Instructions for the task>
Extract each line of the records below that contains the word "category".
START Dataset extract
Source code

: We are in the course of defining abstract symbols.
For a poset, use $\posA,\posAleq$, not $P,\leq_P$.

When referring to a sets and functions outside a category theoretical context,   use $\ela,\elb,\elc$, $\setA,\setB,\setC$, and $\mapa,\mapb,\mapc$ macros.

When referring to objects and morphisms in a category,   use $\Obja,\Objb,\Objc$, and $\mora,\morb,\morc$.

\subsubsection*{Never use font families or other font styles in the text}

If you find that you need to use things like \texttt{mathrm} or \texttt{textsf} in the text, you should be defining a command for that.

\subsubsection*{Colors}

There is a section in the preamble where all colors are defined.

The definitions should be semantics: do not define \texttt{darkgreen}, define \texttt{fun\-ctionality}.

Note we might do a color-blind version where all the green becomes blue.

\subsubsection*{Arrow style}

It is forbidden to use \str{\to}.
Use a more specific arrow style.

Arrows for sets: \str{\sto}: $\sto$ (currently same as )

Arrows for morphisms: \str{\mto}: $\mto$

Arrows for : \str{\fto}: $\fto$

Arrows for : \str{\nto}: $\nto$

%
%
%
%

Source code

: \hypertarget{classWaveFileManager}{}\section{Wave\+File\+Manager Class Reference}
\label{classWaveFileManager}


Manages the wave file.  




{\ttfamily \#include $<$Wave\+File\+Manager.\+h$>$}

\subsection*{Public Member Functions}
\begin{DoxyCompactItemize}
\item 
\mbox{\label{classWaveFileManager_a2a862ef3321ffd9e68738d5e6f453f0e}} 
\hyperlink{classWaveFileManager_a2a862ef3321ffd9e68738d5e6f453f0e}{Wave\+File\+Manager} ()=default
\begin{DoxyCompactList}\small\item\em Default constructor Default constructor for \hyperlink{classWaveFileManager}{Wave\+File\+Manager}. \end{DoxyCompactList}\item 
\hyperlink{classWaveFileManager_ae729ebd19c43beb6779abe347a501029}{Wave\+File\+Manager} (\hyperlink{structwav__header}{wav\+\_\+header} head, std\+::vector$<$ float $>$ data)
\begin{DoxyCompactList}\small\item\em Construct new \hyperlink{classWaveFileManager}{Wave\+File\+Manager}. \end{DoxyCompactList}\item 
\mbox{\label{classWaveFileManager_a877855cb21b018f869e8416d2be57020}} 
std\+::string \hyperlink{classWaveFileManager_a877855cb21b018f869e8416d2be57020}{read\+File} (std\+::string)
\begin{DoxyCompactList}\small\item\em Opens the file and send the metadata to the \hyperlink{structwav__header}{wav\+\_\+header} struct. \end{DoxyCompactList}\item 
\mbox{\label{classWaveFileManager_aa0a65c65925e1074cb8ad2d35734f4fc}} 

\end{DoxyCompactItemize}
END Dataset extract
START Dataset extract
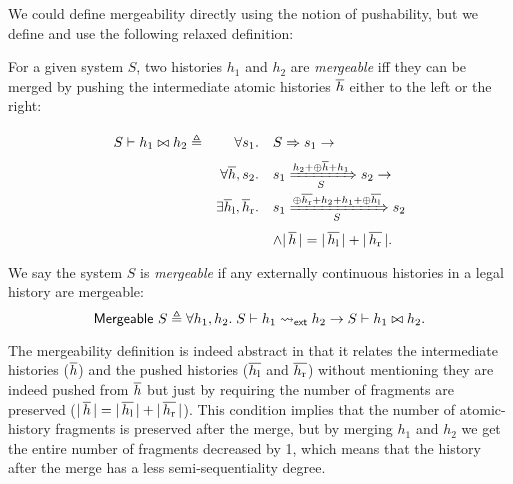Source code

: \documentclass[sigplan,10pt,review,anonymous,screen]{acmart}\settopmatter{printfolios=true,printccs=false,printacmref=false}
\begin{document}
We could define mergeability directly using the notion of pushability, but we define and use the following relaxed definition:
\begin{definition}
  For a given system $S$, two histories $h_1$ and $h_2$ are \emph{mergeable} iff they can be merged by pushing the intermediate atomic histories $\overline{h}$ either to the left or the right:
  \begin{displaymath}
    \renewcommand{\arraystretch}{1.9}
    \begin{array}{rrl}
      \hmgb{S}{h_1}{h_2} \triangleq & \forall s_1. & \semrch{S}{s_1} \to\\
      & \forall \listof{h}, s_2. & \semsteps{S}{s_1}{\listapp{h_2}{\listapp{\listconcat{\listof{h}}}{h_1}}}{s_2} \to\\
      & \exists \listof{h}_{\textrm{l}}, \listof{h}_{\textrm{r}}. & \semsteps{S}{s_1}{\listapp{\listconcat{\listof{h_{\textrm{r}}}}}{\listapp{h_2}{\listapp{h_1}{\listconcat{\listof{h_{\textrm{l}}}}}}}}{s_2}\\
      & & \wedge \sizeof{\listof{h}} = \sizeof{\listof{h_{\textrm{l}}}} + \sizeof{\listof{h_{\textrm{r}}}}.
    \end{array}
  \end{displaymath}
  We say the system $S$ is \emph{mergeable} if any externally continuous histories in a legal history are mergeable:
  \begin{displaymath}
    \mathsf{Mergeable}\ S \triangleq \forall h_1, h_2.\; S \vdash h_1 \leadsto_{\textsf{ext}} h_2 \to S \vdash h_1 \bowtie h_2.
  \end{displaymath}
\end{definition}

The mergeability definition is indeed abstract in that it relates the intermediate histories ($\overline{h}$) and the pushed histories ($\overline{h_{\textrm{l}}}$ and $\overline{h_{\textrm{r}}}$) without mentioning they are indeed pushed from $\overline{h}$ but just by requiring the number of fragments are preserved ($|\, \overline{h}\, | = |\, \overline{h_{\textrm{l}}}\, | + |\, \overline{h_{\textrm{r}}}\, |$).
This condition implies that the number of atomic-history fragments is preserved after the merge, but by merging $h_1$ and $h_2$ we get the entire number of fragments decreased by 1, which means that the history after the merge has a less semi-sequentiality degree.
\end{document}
END Dataset extract
Response to the exercise>
When referring to a sets and functions outside a category theoretical context,   use $\ela,\elb,\elc$, $\setA,\setB,\setC$, and $\mapa,\mapb,\mapc$ macros.
When referring to objects and morphisms in a category,   use $\Obja,\Objb,\Objc$, and $\mora,\morb,\morc$.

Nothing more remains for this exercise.